==== Information provided

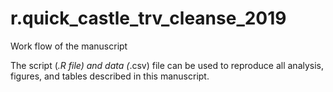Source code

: # r.quick_castle_trv_cleanse_2019
Work flow of the manuscript

The script (*.R file) and data (*.csv) file can be used to reproduce all analysis, figures, and tables described in this manuscript.
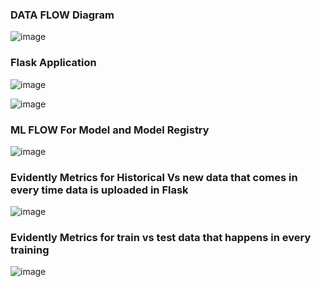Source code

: <h3>DATA FLOW Diagram</h3>


![image](https://github.com/user-attachments/assets/8a0c4730-e620-40c7-9313-ecb5c513959a)


<h3>Flask Application</h3>

![image](https://github.com/user-attachments/assets/84af2c1d-778f-4c3f-8128-8649a0333349)


![image](https://github.com/user-attachments/assets/4ac97e75-a62e-4892-af78-86c54f680d51)


<h3>ML FLOW For Model and Model Registry</h3>

![image](https://github.com/user-attachments/assets/71270686-55a3-40f7-967b-0d8a60a4649f)


<h3> Evidently Metrics for Historical Vs new data that comes in every time data is uploaded in Flask </h3>

![image](https://github.com/user-attachments/assets/3aed5de0-ee87-40c1-b4f1-fc64b9d45dff)


<h3> Evidently Metrics for train vs test data that happens in every training</h3>

![image](https://github.com/user-attachments/assets/dc0c30f8-66a9-405e-86d1-f2832fcddd05)

 
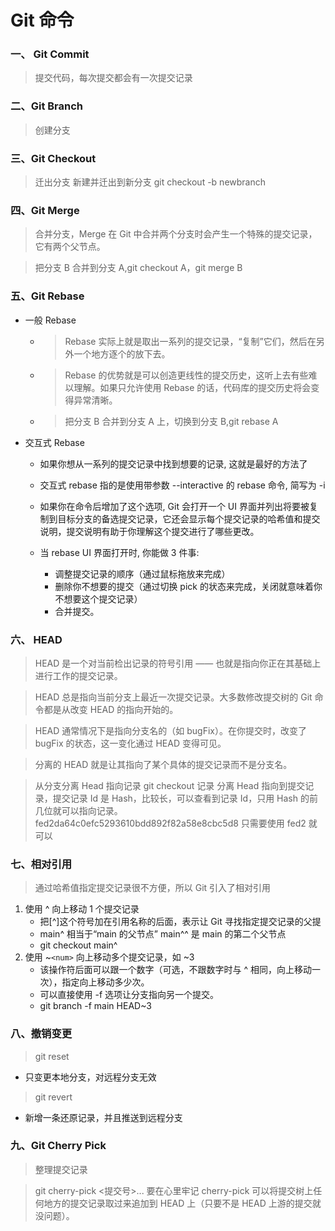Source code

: # Git 命令

### 一、 Git Commit

> 提交代码，每次提交都会有一次提交记录

### 二、Git Branch

> 创建分支

### 三、Git Checkout

> 迁出分支 新建并迁出到新分支 git checkout -b newbranch

### 四、Git Merge

> 合并分支，Merge 在 Git 中合并两个分支时会产生一个特殊的提交记录，它有两个父节点。

> 把分支 B 合并到分支 A,git checkout A，git merge B

### 五、Git Rebase

- 一般 Rebase

  - > Rebase 实际上就是取出一系列的提交记录，“复制”它们，然后在另外一个地方逐个的放下去。
  - > Rebase 的优势就是可以创造更线性的提交历史，这听上去有些难以理解。如果只允许使用 Rebase 的话，代码库的提交历史将会变得异常清晰。
  - > 把分支 B 合并到分支 A 上，切换到分支 B,git rebase A

- 交互式 Rebase

  - 如果你想从一系列的提交记录中找到想要的记录, 这就是最好的方法了
  - 交互式 rebase 指的是使用带参数 --interactive 的 rebase 命令, 简写为 -i
  - 如果你在命令后增加了这个选项, Git 会打开一个 UI 界面并列出将要被复制到目标分支的备选提交记录，它还会显示每个提交记录的哈希值和提交说明，提交说明有助于你理解这个提交进行了哪些更改。
  - 当 rebase UI 界面打开时, 你能做 3 件事:

    - 调整提交记录的顺序（通过鼠标拖放来完成）
    - 删除你不想要的提交（通过切换 pick 的状态来完成，关闭就意味着你不想要这个提交记录）
    - 合并提交。

### 六、 HEAD

> HEAD 是一个对当前检出记录的符号引用 —— 也就是指向你正在其基础上进行工作的提交记录。

> HEAD 总是指向当前分支上最近一次提交记录。大多数修改提交树的 Git 命令都是从改变 HEAD 的指向开始的。

> HEAD 通常情况下是指向分支名的（如 bugFix）。在你提交时，改变了 bugFix 的状态，这一变化通过 HEAD 变得可见。

> 分离的 HEAD 就是让其指向了某个具体的提交记录而不是分支名。

> 从分支分离 Head 指向记录 git checkout 记录
> 分离 Head 指向到提交记录，提交记录 Id 是 Hash，比较长，可以查看到记录 Id，只用 Hash 的前几位就可以指向记录。
> fed2da64c0efc5293610bdd892f82a58e8cbc5d8 只需要使用 fed2 就可以

### 七、相对引用

> 通过哈希值指定提交记录很不方便，所以 Git 引入了相对引用

1. 使用 ^ 向上移动 1 个提交记录
   - 把[^]这个符号加在引用名称的后面，表示让 Git 寻找指定提交记录的父提
   - main^ 相当于“main 的父节点” main^^ 是 main 的第二个父节点
   - git checkout main^
2. 使用 ~`<num>` 向上移动多个提交记录，如 ~3
   - 该操作符后面可以跟一个数字（可选，不跟数字时与 ^ 相同，向上移动一次），指定向上移动多少次。
   - 可以直接使用 -f 选项让分支指向另一个提交。
   - git branch -f main HEAD~3

### 八、撤销变更

> git reset

- 只变更本地分支，对远程分支无效

> git revert

- 新增一条还原记录，并且推送到远程分支

### 九、Git Cherry Pick

> 整理提交记录

> git cherry-pick <提交号>...
> 要在心里牢记 cherry-pick 可以将提交树上任何地方的提交记录取过来追加到 HEAD 上（只要不是 HEAD 上游的提交就没问题）。
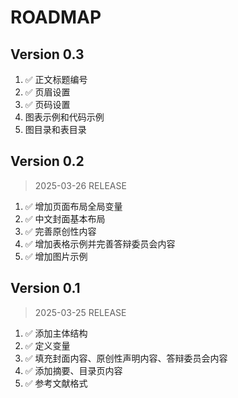 # ROADMAP

## Version 0.3

1. ✅ 正文标题编号
2. ✅ 页眉设置
3. ✅ 页码设置
4. 图表示例和代码示例
5. 图目录和表目录

## Version 0.2

> 2025-03-26 RELEASE

1. ✅ 增加页面布局全局变量
2. ✅ 中文封面基本布局
3. ✅ 完善原创性内容
4. ✅ 增加表格示例并完善答辩委员会内容
5. ✅ 增加图片示例

## Version 0.1

> 2025-03-25 RELEASE

1. ✅ 添加主体结构
2. ✅ 定义变量
3. ✅ 填充封面内容、原创性声明内容、答辩委员会内容
4. ✅ 添加摘要、目录页内容
5. ✅ 参考文献格式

========

All lines above from the one holding "- 一般 Rebase" to the one holding "1. 使用 ^ 向上移动 1 个提交记录", inclusive, are to be copied exactly; no other line is wanted.

**Output of the exercise**
- 一般 Rebase

  - > Rebase 实际上就是取出一系列的提交记录，“复制”它们，然后在另外一个地方逐个的放下去。
  - > Rebase 的优势就是可以创造更线性的提交历史，这听上去有些难以理解。如果只允许使用 Rebase 的话，代码库的提交历史将会变得异常清晰。
  - > 把分支 B 合并到分支 A 上，切换到分支 B,git rebase A

- 交互式 Rebase

  - 如果你想从一系列的提交记录中找到想要的记录, 这就是最好的方法了
  - 交互式 rebase 指的是使用带参数 --interactive 的 rebase 命令, 简写为 -i
  - 如果你在命令后增加了这个选项, Git 会打开一个 UI 界面并列出将要被复制到目标分支的备选提交记录，它还会显示每个提交记录的哈希值和提交说明，提交说明有助于你理解这个提交进行了哪些更改。
  - 当 rebase UI 界面打开时, 你能做 3 件事:

    - 调整提交记录的顺序（通过鼠标拖放来完成）
    - 删除你不想要的提交（通过切换 pick 的状态来完成，关闭就意味着你不想要这个提交记录）
    - 合并提交。

### 六、 HEAD

> HEAD 是一个对当前检出记录的符号引用 —— 也就是指向你正在其基础上进行工作的提交记录。

> HEAD 总是指向当前分支上最近一次提交记录。大多数修改提交树的 Git 命令都是从改变 HEAD 的指向开始的。

> HEAD 通常情况下是指向分支名的（如 bugFix）。在你提交时，改变了 bugFix 的状态，这一变化通过 HEAD 变得可见。

> 分离的 HEAD 就是让其指向了某个具体的提交记录而不是分支名。

> 从分支分离 Head 指向记录 git checkout 记录
> 分离 Head 指向到提交记录，提交记录 Id 是 Hash，比较长，可以查看到记录 Id，只用 Hash 的前几位就可以指向记录。
> fed2da64c0efc5293610bdd892f82a58e8cbc5d8 只需要使用 fed2 就可以

### 七、相对引用

> 通过哈希值指定提交记录很不方便，所以 Git 引入了相对引用

1. 使用 ^ 向上移动 1 个提交记录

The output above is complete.